§ **What is expected**: Sort through the entries below and pull out lines containing the word "called".

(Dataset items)
•••••
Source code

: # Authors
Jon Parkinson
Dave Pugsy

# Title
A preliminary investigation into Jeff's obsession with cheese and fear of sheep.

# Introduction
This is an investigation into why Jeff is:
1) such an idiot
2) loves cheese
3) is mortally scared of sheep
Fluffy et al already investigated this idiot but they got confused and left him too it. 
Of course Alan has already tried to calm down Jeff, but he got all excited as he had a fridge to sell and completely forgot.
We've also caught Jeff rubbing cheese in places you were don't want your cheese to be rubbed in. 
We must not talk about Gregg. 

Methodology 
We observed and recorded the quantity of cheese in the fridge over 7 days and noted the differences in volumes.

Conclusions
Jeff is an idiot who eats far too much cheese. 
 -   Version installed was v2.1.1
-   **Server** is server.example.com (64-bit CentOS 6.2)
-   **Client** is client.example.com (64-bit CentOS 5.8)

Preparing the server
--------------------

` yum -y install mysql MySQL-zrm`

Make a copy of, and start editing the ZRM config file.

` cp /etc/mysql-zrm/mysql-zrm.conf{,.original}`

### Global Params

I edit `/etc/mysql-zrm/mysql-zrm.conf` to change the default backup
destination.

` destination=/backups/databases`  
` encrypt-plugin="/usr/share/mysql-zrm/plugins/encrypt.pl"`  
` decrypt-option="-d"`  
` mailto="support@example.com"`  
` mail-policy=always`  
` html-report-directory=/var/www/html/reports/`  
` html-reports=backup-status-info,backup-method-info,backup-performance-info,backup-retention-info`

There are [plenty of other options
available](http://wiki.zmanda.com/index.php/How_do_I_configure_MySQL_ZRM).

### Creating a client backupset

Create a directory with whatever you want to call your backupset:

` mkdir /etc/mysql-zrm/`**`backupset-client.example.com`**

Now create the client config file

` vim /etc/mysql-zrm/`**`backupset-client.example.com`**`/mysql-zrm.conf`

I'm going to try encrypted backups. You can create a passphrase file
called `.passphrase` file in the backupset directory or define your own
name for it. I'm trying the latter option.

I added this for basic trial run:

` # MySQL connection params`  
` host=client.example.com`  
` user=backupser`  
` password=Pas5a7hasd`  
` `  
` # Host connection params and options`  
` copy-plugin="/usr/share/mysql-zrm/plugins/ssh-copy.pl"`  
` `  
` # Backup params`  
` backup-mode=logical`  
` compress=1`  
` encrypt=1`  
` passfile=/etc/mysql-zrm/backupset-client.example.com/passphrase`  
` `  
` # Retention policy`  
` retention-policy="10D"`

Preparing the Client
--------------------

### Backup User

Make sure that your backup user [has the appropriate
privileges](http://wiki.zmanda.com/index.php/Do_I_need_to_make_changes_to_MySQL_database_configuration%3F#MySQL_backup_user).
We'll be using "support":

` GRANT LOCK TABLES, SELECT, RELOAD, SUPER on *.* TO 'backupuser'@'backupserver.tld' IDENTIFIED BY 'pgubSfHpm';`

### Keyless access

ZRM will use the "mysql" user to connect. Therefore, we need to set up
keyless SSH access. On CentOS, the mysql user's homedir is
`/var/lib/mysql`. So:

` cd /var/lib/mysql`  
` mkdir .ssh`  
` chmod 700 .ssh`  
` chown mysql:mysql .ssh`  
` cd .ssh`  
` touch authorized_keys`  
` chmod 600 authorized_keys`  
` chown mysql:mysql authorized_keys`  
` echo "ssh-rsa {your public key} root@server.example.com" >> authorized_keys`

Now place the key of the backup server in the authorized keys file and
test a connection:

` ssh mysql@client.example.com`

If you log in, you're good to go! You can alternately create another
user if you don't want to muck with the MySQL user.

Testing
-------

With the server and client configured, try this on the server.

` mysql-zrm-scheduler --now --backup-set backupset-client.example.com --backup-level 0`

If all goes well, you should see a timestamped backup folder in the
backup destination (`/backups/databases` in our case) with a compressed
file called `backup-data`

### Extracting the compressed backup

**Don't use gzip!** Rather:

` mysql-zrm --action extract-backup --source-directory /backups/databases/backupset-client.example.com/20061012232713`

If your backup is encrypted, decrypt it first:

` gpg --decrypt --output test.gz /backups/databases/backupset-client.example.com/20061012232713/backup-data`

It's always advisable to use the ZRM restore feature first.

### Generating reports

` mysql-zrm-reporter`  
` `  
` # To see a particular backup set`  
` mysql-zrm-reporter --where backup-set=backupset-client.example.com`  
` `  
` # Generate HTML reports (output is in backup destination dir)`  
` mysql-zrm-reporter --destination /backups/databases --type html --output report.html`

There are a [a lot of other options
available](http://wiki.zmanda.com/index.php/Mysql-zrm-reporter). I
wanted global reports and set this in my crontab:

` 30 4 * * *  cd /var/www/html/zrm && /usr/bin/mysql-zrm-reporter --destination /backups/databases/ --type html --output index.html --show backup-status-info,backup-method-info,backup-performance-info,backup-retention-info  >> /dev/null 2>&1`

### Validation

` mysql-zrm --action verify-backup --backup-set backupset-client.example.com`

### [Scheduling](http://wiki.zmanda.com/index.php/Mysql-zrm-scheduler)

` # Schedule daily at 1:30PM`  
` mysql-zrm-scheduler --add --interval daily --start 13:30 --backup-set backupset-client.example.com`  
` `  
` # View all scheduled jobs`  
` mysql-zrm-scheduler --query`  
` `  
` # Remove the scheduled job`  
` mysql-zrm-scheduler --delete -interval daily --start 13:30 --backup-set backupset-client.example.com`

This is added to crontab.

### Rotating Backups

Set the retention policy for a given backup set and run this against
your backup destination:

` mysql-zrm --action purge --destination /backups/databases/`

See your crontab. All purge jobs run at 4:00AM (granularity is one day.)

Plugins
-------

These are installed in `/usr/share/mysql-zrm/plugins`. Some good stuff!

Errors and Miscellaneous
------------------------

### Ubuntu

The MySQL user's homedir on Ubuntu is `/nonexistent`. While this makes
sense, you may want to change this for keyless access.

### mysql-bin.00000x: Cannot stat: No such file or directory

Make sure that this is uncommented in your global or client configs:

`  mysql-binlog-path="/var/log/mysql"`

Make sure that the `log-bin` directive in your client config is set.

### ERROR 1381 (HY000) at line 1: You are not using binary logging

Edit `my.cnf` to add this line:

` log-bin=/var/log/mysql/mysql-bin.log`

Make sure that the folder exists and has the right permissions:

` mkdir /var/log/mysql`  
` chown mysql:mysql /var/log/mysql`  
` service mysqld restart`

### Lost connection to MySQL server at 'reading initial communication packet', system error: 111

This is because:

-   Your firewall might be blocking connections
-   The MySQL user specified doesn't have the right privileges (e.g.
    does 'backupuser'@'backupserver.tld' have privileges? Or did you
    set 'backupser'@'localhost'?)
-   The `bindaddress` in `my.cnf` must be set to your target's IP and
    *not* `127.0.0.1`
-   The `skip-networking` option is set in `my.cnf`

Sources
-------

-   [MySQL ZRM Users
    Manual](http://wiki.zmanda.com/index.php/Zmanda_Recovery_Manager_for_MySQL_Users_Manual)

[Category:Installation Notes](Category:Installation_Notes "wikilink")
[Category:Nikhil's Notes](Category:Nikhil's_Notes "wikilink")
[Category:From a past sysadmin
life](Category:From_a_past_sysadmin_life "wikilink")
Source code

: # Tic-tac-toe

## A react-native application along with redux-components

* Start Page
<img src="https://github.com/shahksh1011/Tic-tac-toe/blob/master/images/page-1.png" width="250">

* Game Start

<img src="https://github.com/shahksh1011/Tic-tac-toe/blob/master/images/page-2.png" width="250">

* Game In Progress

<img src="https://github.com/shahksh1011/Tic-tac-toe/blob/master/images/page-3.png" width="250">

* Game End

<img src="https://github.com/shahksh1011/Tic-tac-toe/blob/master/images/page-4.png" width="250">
•••••
§ **Written response**:
called `.passphrase` file in the backupset directory or define your own
file called `backup-data`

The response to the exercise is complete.